Materials provided START
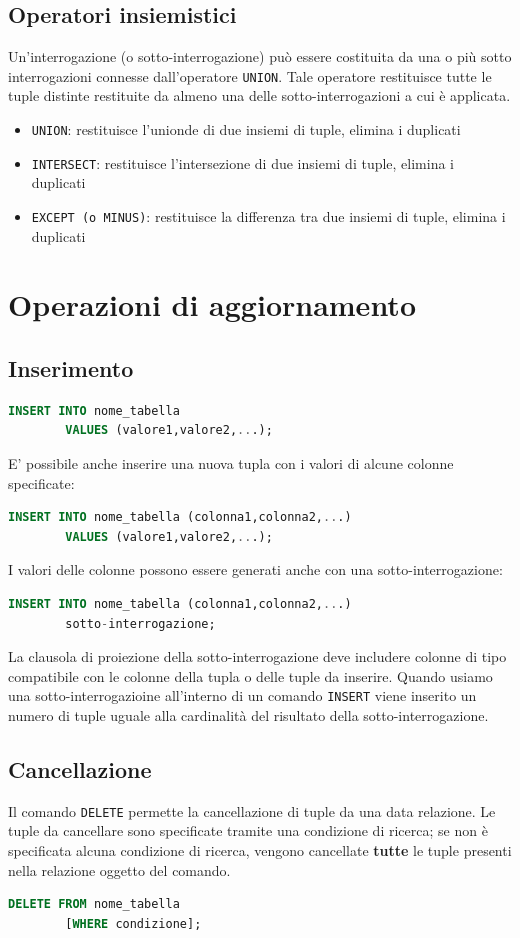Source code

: \documentclass[12pt, a4paper]{report}
\begin{document}
    \subsection{Operatori insiemistici}
    Un'interrogazione (o sotto-interrogazione) può essere costituita da una o più sotto interrogazioni connesse dall'operatore \texttt{UNION}. Tale operatore restituisce tutte le tuple distinte restituite da almeno una delle sotto-interrogazioni a cui è applicata.
    \begin{itemize}
        \item \texttt{UNION}: restituisce l'unionde di due insiemi di tuple, elimina i duplicati
        \item \texttt{INTERSECT}: restituisce l'intersezione di due insiemi di tuple, elimina i duplicati
        \item \texttt{EXCEPT (o MINUS)}: restituisce la differenza tra due insiemi di tuple, elimina i duplicati
    \end{itemize}
    \section{Operazioni di aggiornamento}
    \subsection{Inserimento}
    \begin{lstlisting}[language=SQL]
        INSERT INTO nome_tabella
        VALUES (valore1,valore2,...);
    \end{lstlisting}
    E' possibile anche inserire una nuova tupla con i valori di alcune colonne specificate:
    \begin{lstlisting}[language=SQL]
        INSERT INTO nome_tabella (colonna1,colonna2,...)
        VALUES (valore1,valore2,...);
    \end{lstlisting}
    I valori delle colonne possono essere generati anche con una sotto-interrogazione:
    \begin{lstlisting}[language=SQL]
        INSERT INTO nome_tabella (colonna1,colonna2,...)
        sotto-interrogazione;
    \end{lstlisting}
    La clausola di proiezione della sotto-interrogazione deve includere colonne di tipo compatibile con le colonne della tupla o delle tuple da inserire. Quando usiamo una sotto-interrogazioine all'interno di un comando \texttt{INSERT} viene inserito un numero di tuple uguale alla cardinalità del risultato della sotto-interrogazione.
    \subsection{Cancellazione}
    Il comando \texttt{DELETE} permette la cancellazione di tuple da una data relazione. Le tuple da cancellare sono specificate tramite una condizione di ricerca; se non è specificata alcuna condizione di ricerca, vengono cancellate \textbf{tutte} le tuple presenti nella relazione oggetto del comando.
    \begin{lstlisting}[language=SQL]
        DELETE FROM nome_tabella
        [WHERE condizione];
    \end{lstlisting}
\end{document}

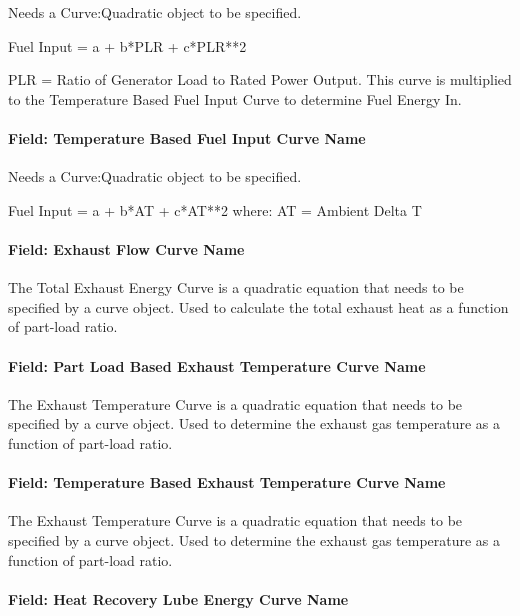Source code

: Needs a Curve:Quadratic object to be specified.

Fuel Input = a + b*PLR + c*PLR**2

PLR = Ratio of Generator Load to Rated Power Output. This curve is multiplied to the Temperature Based Fuel Input Curve to determine Fuel Energy In.

\paragraph{Field: Temperature Based Fuel Input Curve Name}\label{field-temperature-based-fuel-input-curve-name}

Needs a Curve:Quadratic object to be specified.

Fuel Input = a + b*AT + c*AT**2 where: AT = Ambient Delta T

\paragraph{Field: Exhaust Flow Curve Name}\label{field-exhaust-flow-curve-name}

The Total Exhaust Energy Curve is a quadratic equation that needs to be specified by a curve object. Used to calculate the total exhaust heat as a function of part-load ratio.

\paragraph{Field: Part Load Based Exhaust Temperature Curve Name}\label{field-part-load-based-exhaust-temperature-curve-name}

The Exhaust Temperature Curve is a quadratic equation that needs to be specified by a curve object. Used to determine the exhaust gas temperature as a function of part-load ratio.

\paragraph{Field: Temperature Based Exhaust Temperature Curve Name}\label{field-temperature-based-exhaust-temperature-curve-name}

The Exhaust Temperature Curve is a quadratic equation that needs to be specified by a curve object. Used to determine the exhaust gas temperature as a function of part-load ratio.

\paragraph{Field: Heat Recovery Lube Energy Curve Name}\label{field-heat-recovery-lube-energy-curve-name}

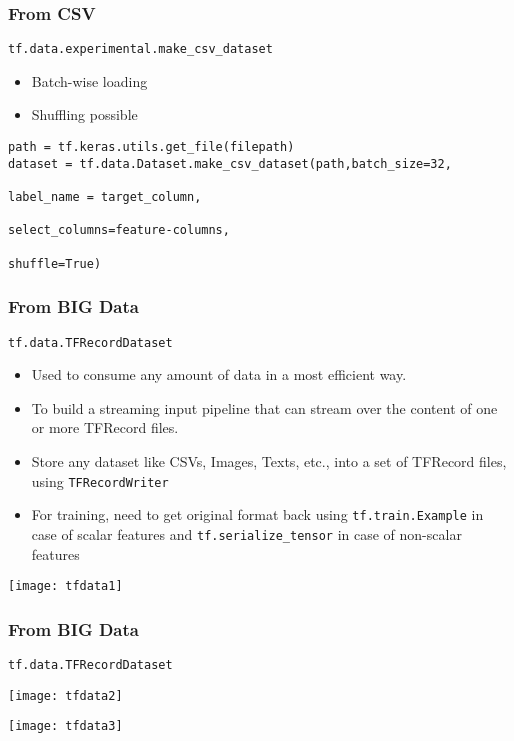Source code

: \begin{frame}[fragile]\frametitle{From CSV}
\lstinline|tf.data.experimental.make_csv_dataset|

\begin{itemize}
\item Batch-wise loading
\item Shuffling possible
\end{itemize}

\begin{lstlisting}
path = tf.keras.utils.get_file(filepath)
dataset = tf.data.Dataset.make_csv_dataset(path,batch_size=32,
																						label_name = target_column,
																						select_columns=feature-columns,
																						shuffle=True)
\end{lstlisting}
\end{frame}

\begin{frame}[fragile]\frametitle{From BIG Data}
\lstinline|tf.data.TFRecordDataset|

\begin{itemize}
\item Used to consume any amount of data in a most efficient way.
\item To build a streaming input pipeline that can stream over the content of one or more TFRecord files.
\item Store any dataset like CSVs, Images, Texts, etc., into a set of TFRecord files, using \lstinline|TFRecordWriter|
\item For training, need to get original format back using \lstinline|tf.train.Example| in case of scalar features and \lstinline|tf.serialize_tensor| in case of non-scalar features
\end{itemize}

\begin{center}
\texttt{[image: tfdata1]}
\end{center}
\end{frame}

\begin{frame}[fragile]\frametitle{From BIG Data}
\lstinline|tf.data.TFRecordDataset|

\begin{center}
\texttt{[image: tfdata2]}

\texttt{[image: tfdata3]}


\end{center}
\end{frame}

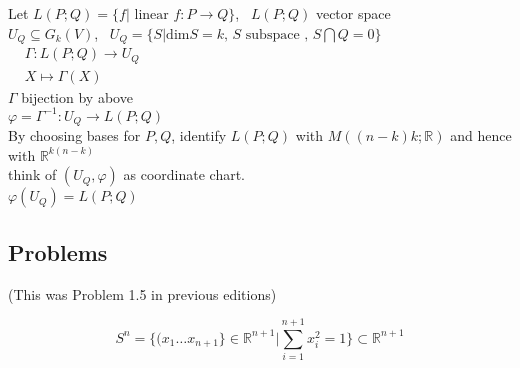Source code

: Let $L(P;Q) = \lbrace f | \text{ linear } f : P \to Q \rbrace$, \, $L(P;Q)$ vector space \\
$U_Q \subseteq G_k(V)$, \, $U_Q = \lbrace S | \text{dim}S =k, \, S \text{ subspace }, \, S \bigcap Q = 0 \rbrace$ \\
$\begin{aligned}
  & \Gamma : L(P;Q) \to U_Q \\
  & X \mapsto \Gamma(X) \end{aligned}$ \\

$\Gamma$ bijection by above \\
$\varphi = \Gamma^{-1} : U_Q \to L(P;Q)$  \\

By choosing bases for $P,Q$, identify $L(P;Q)$ with $M((n-k)k; \mathbb{R})$ and hence with $\mathbb{R}^{k(n-k)}$ \\

think of $(U_Q, \varphi)$ as coordinate chart. \\
$\varphi(U_Q) = L(P;Q)$













\subsection*{Problems}

 (This was Problem 1.5 in previous editions)

\[
S^n = \lbrace ( x_1 \dots x_{n+1} \rbrace \in \mathbb{R}^{n+1} | \sum_{i=1}^{n+1} x_i^2 = 1 \rbrace \subset \mathbb{R}^{n+1}
\]

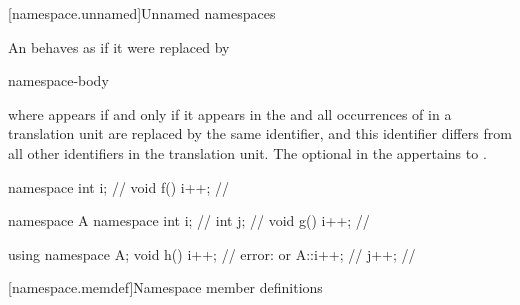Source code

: [namespace.unnamed]{Unnamed namespaces}%

\pnum
An  behaves as if it were
replaced by
\begin{ncsimplebnf}
   \terminal{\{}  \terminal{\}}\br
{}   \terminal{;}\br
{}  \terminal{\{} namespace-body \terminal{\}}
\end{ncsimplebnf}
where
 appears if and only if it appears in the
and all occurrences of  in a translation unit are replaced by
the same identifier, and this identifier differs from all other
identifiers in the translation unit.
The optional 
in the 
appertains to .
\begin{example}
\begin{codeblock}
namespace { int i; }            // 
void f() { i++; }               // 

namespace A {
  namespace {
    int i;                      // 
    int j;                      // 
  }
  void g() { i++; }             // 
}

using namespace A;
void h() {
  i++;                          // error:  or 
  A::i++;                       // 
  j++;                          // 
}
\end{codeblock}
\end{example}

[namespace.memdef]{Namespace member definitions}%

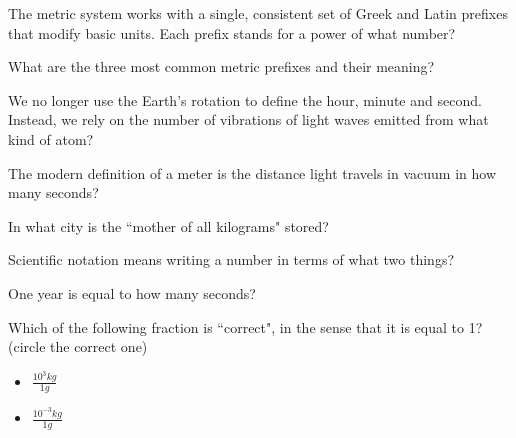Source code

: \documentclass[addpoints,12pt]{exam}
\begin{document}
\begin{questions}

\question[1]
The metric system works with a single, consistent set of Greek and Latin prefixes that modify basic units. Each prefix stands for a power of what number?
\fillwithlines{0.5in}

\question[3]
What are the three most common metric prefixes and their meaning?
\fillwithlines{0.75in}

\question[1]
We no longer use the Earth's rotation to define the hour, minute and second. Instead, we rely on the number of vibrations of light waves emitted from what kind of atom?
\fillwithlines{0.5in}

\question[1]
The modern definition of a meter is the distance light travels in vacuum in how many seconds?
\fillwithlines{0.5in}

\question[1]
In what city is the ``mother of all kilograms" stored?
\fillwithlines{0.5in}

\question[1]
Scientific notation means writing a number in terms of what two things?
\fillwithlines{0.5in}

\question[1]
One year is equal to how many seconds?
\fillwithlines{0.5in}

\question[1]
Which of the following fraction is ``correct", in the sense that it is equal to 1? (circle the correct one)
\begin{itemize}
\item $\frac{10^3 kg}{1 g}$
\item $\frac{10^{-3} kg}{1 g}$
\end{itemize}

\end{questions}
\end{document}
Materials provided END
▶ **Your goal**:
Your task is to restate word for word the lines from the top of the data to the line containing "tra due insiemi di tuple, elimina i duplicati", both ends included, with every picture left out.

▶ **Solution below**:
Source code

: \documentclass[12pt, a4paper]{report}
\begin{document}
    \subsection{Operatori insiemistici}
    Un'interrogazione (o sotto-interrogazione) può essere costituita da una o più sotto interrogazioni connesse dall'operatore \texttt{UNION}. Tale operatore restituisce tutte le tuple distinte restituite da almeno una delle sotto-interrogazioni a cui è applicata.
    \begin{itemize}
        \item \texttt{UNION}: restituisce l'unionde di due insiemi di tuple, elimina i duplicati
        \item \texttt{INTERSECT}: restituisce l'intersezione di due insiemi di tuple, elimina i duplicati
        \item \texttt{EXCEPT (o MINUS)}: restituisce la differenza tra due insiemi di tuple, elimina i duplicati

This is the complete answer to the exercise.